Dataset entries
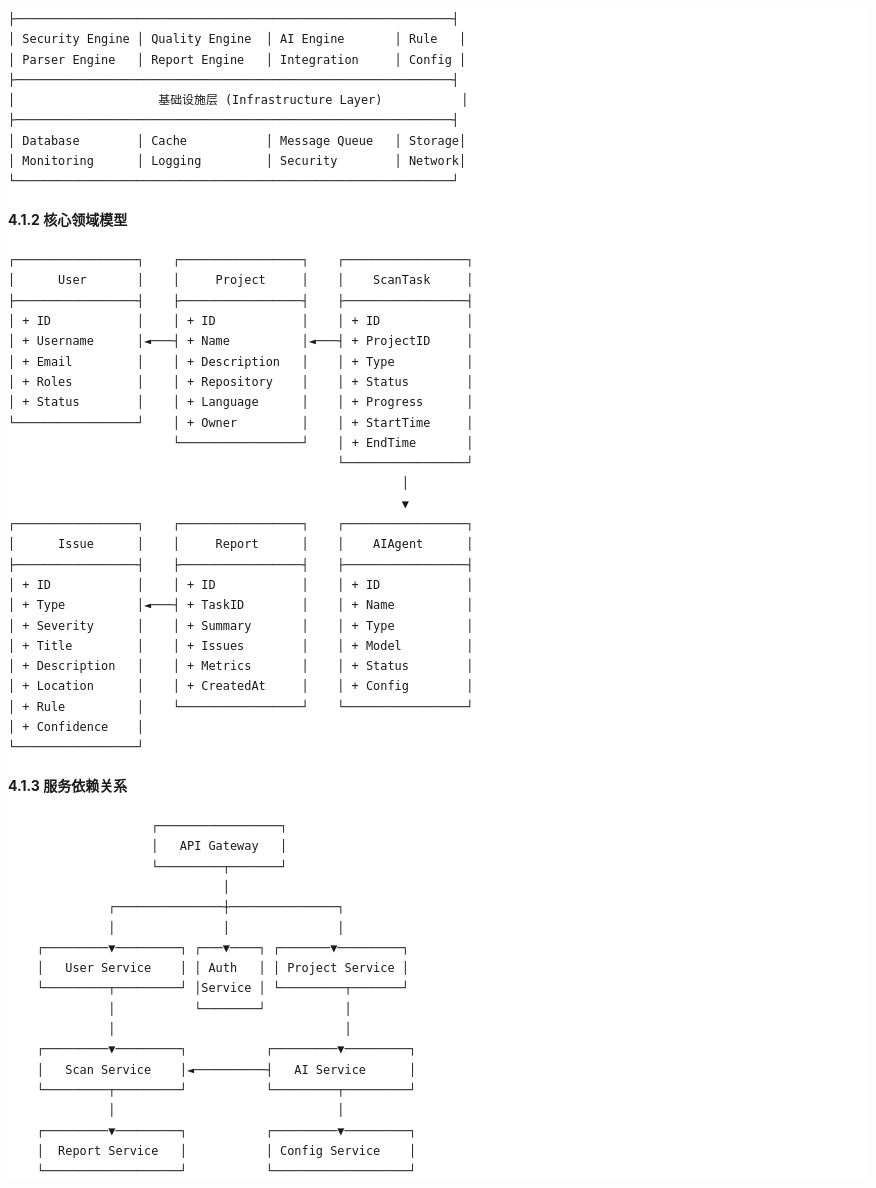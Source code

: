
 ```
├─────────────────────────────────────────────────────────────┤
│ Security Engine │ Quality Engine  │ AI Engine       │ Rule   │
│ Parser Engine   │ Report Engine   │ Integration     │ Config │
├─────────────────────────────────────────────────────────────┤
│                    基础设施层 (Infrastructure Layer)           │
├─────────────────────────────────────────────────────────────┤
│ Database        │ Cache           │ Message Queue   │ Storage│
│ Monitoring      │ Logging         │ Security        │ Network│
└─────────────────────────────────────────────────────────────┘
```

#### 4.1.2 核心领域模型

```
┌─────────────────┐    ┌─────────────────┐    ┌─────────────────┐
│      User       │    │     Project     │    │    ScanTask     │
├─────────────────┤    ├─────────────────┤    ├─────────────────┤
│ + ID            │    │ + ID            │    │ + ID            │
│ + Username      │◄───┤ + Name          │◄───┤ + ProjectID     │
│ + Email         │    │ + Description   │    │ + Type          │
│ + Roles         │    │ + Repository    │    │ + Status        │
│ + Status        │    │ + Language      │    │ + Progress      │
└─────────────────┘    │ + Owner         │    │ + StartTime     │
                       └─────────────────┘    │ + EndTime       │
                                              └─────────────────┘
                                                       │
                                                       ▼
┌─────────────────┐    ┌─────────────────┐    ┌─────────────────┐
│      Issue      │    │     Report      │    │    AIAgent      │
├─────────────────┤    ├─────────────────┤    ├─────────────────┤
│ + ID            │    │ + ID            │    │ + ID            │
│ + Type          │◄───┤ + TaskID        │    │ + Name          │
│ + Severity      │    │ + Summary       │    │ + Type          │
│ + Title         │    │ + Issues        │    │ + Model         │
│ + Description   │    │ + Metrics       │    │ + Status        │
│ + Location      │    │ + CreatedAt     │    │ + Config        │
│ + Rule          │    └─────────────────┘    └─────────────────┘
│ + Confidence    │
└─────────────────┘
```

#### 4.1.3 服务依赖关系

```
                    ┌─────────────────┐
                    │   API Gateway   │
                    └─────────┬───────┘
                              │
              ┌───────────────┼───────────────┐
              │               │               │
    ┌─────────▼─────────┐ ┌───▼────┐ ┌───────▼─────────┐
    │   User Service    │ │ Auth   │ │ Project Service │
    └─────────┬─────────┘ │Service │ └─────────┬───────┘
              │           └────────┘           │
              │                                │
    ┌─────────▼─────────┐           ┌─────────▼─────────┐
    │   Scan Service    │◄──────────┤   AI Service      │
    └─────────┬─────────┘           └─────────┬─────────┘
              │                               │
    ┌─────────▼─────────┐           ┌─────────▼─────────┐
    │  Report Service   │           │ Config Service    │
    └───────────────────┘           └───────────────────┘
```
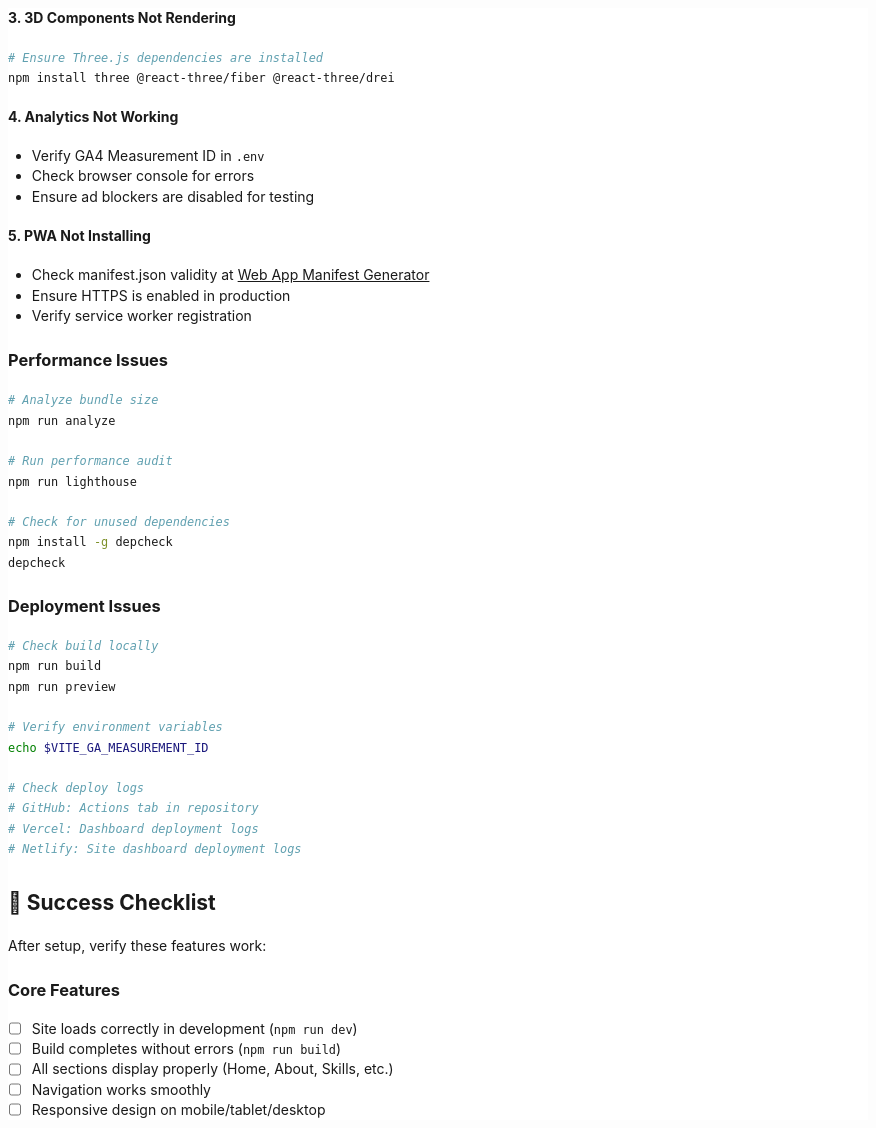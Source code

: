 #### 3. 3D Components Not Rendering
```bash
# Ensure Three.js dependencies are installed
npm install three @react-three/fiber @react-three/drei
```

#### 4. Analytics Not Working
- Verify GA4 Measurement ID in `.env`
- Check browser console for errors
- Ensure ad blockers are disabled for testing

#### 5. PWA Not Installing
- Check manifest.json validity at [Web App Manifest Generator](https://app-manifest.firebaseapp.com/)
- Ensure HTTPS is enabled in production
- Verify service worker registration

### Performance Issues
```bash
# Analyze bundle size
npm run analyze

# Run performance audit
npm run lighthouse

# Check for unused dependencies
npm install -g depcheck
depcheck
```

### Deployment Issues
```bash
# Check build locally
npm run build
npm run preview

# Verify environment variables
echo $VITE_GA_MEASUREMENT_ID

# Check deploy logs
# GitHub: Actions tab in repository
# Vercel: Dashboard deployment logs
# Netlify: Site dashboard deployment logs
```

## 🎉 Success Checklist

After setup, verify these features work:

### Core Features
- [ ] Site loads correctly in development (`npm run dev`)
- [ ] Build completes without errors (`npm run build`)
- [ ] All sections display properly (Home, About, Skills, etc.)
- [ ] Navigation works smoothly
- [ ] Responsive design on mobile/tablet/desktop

### [WHAT TO DO]
What lines in the records contain the word "Site"? Return each one.

### [EXERCISE RESULT]
# Netlify: Site dashboard deployment logs
- [ ] Site loads correctly in development (`npm run dev`)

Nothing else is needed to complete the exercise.